# Pico firmware v1.03



## SubZero (1/12/16)

Hi I'm new here been vaping for 4 month's now and absolutely loving every moment of it and glad to be off the stinkies. I have a pico as my daily and yesterday I upgraded the firmware to v1.03 the new firmware includes puff counter and total time vaping and apart from the other screens and the preheat function that is now available with the firmware, what I need help with is resetting the puff and total time I can't seem to find a way to reset it if anyone knows please tell me how thanks.

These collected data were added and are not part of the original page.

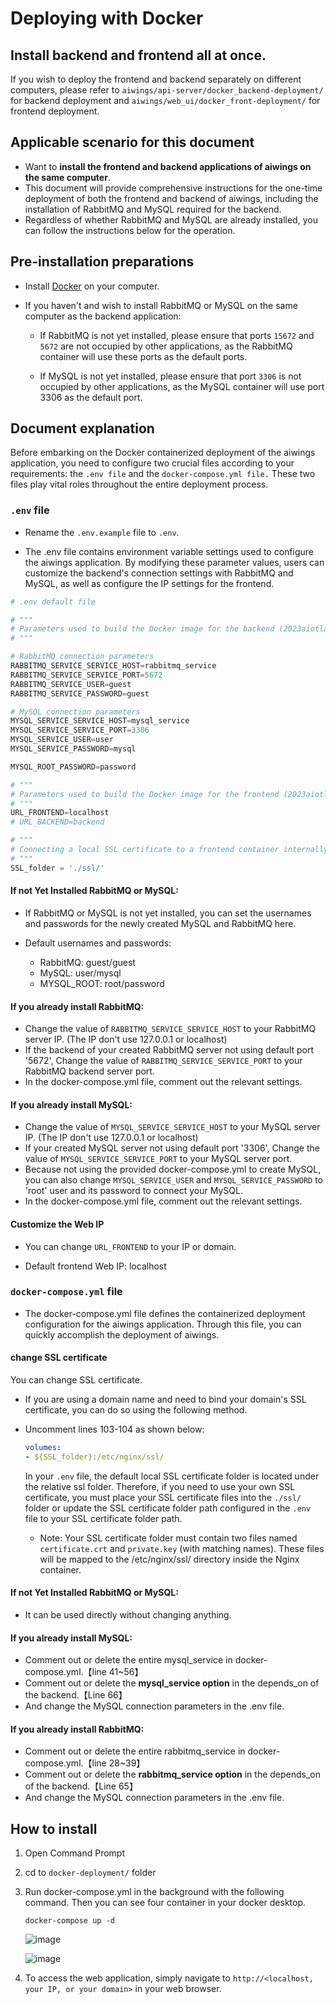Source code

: # Deploying with Docker

## Install backend and frontend all at once.

If you wish to deploy the frontend and backend separately on different computers, please refer to `aiwings/api-server/docker_backend-deployment/` for backend deployment and `aiwings/web_ui/docker_front-deployment/` for frontend deployment.

## Applicable scenario for this document

- Want to **install the frontend and backend applications of aiwings on the same computer**.
- This document will provide comprehensive instructions for the one-time deployment of both the frontend and backend of aiwings, including the installation of RabbitMQ and MySQL required for the backend.
- Regardless of whether RabbitMQ and MySQL are already installed, you can follow the instructions below for the operation.

## Pre-installation preparations

- Install [Docker](https://www.docker.com/get-started/) on your computer.

- If you haven't and wish to install RabbitMQ or MySQL on the same computer as the backend application:

  - If RabbitMQ is not yet installed, please ensure that ports `15672` and `5672` are not occupied by other applications, as the RabbitMQ container will use these ports as the default ports.

  - If MySQL is not yet installed, please ensure that port `3306` is not occupied by other applications, as the MySQL container will use port 3306 as the default port.

## Document explanation

Before embarking on the Docker containerized deployment of the aiwings application, you need to configure two crucial files according to your requirements: the `.env file` and the `docker-compose.yml file.` These two files play vital roles throughout the entire deployment process.

### `.env` file

- Rename the `.env.example` file to `.env`.

- The .env file contains environment variable settings used to configure the aiwings application. By modifying these parameter values, users can customize the backend's connection settings with RabbitMQ and MySQL, as well as configure the IP settings for the frontend.

```python
# .env default file

# """
# Parameters used to build the Docker image for the backend (2023aiotlab/api_server).
# """

# RabbitMQ connection parameters
RABBITMQ_SERVICE_SERVICE_HOST=rabbitmq_service
RABBITMQ_SERVICE_SERVICE_PORT=5672
RABBITMQ_SERVICE_USER=guest
RABBITMQ_SERVICE_PASSWORD=guest

# MySQL connection parameters
MYSQL_SERVICE_SERVICE_HOST=mysql_service
MYSQL_SERVICE_SERVICE_PORT=3306
MYSQL_SERVICE_USER=user
MYSQL_SERVICE_PASSWORD=mysql

MYSQL_ROOT_PASSWORD=password

# """
# Parameters used to build the Docker image for the frontend (2023aiotlab/web_ui).
# """
URL_FRONTEND=localhost
# URL_BACKEND=backend

# """
# Connecting a local SSL certificate to a frontend container internally.
# """
SSL_folder = './ssl/'
```

#### If not Yet Installed RabbitMQ or MySQL:
- If RabbitMQ or MySQL is not yet installed, you can set the usernames and passwords for the newly created MySQL and RabbitMQ here.

- Default usernames and passwords: 
  - RabbitMQ: guest/guest
  - MySQL: user/mysql
  - MYSQL_ROOT: root/password 

#### If you already install RabbitMQ:
- Change the value of `RABBITMQ_SERVICE_SERVICE_HOST` to your RabbitMQ server IP. (The IP don't use 127.0.0.1 or localhost)
- If the backend of your created RabbitMQ server not using default port '5672', Change the value of `RABBITMQ_SERVICE_SERVICE_PORT` to your RabbitMQ backend server port. 
- In the docker-compose.yml file, comment out the relevant settings.

#### If you already install MySQL:
- Change the value of `MYSQL_SERVICE_SERVICE_HOST` to your MySQL server IP. (The IP don't use 127.0.0.1 or localhost)
- If your created MySQL server not using default port '3306', Change the value of `MYSQL_SERVICE_SERVICE_PORT` to your MySQL server port. 
- Because not using the provided docker-compose.yml to create MySQL, you can also change `MYSQL_SERVICE_USER` and `MYSQL_SERVICE_PASSWORD` to 'root' user and its password to connect your MySQL.
- In the docker-compose.yml file, comment out the relevant settings.

#### Customize the Web IP

- You can change `URL_FRONTEND` to your IP or domain.

- Default frontend Web IP: localhost

### `docker-compose.yml` file

- The docker-compose.yml file defines the containerized deployment configuration for the aiwings application. Through this file, you can quickly accomplish the deployment of aiwings.

#### change SSL certificate

You can change SSL certificate.

- If you are using a domain name and need to bind your domain's SSL certificate, you can do so using the following method.

- Uncomment lines 103-104 as shown below:

  ```yml
  volumes:
  - ${SSL_folder}:/etc/nginx/ssl/
  ```

  In your `.env` file, the default local SSL certificate folder is located under the relative ssl folder. Therefore, if you need to use your own SSL certificate, you must place your SSL certificate files into the `./ssl/` folder or update the SSL certificate folder path configured in the `.env` file to your SSL certificate folder path.

  - Note: Your SSL certificate folder must contain two files named `certificate.crt` and `private.key` (with matching names). These files will be mapped to the /etc/nginx/ssl/ directory inside the Nginx container.

#### If not Yet Installed RabbitMQ or MySQL:
- It can be used directly without changing anything. 

#### If you already install MySQL:
- Comment out or delete the entire mysql_service in docker-compose.yml.【line 41~56】
- Comment out or delete the **mysql_service option** in the depends_on of the backend.【Line 66】
- And change the MySQL connection parameters in the .env file.

#### If you already install RabbitMQ:
- Comment out or delete the entire rabbitmq_service in docker-compose.yml.【line 28~39】
- Comment out or delete the **rabbitmq_service option** in the depends_on of the backend.【Line 65】
- And change the MySQL connection parameters in the .env file.

## How to install

1. Open Command Prompt

2. cd to `docker-deployment/` folder

3. Run docker-compose.yml in the background with the following command. Then you can see four container in your docker desktop.

    ```
    docker-compose up -d
    ```

    ![image](https://i.imgur.com/C5yHjod.png)

    ![image](https://i.imgur.com/w3DohxC.png)

4. To access the web application, simply navigate to `http://<localhost, your IP, or your domain>` in your web browser.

Sent from my ALE-L21 using Tapatalk


----------



## Marechal (1/12/16)

SubZero said:


> Hi I'm new here been vaping for 4 month's now and absolutely loving every moment of it and glad to be off the stinkies. I have a pico as my daily and yesterday I upgraded the firmware to v1.03 the new firmware includes puff counter and total time vaping and apart from the other screens and the preheat function that is now available with the firmware, what I need help with is resetting the puff and total time I can't seem to find a way to reset it if anyone knows please tell me how thanks.
> 
> Sent from my ALE-L21 using Tapatalk




Jip had the same question so I asked Eleaf and this was the answer I got



What I do now when I actually want to use the counter like for battery life test, I load an older version 1.01 and reload v 1.03 for a fresh start.
hope they fix it in the new version

Reactions: Informative 1


----------



## SubZero (1/12/16)

Thanks, hope the they rectify it soon 

Sent from my ALE-L21 using Tapatalk


----------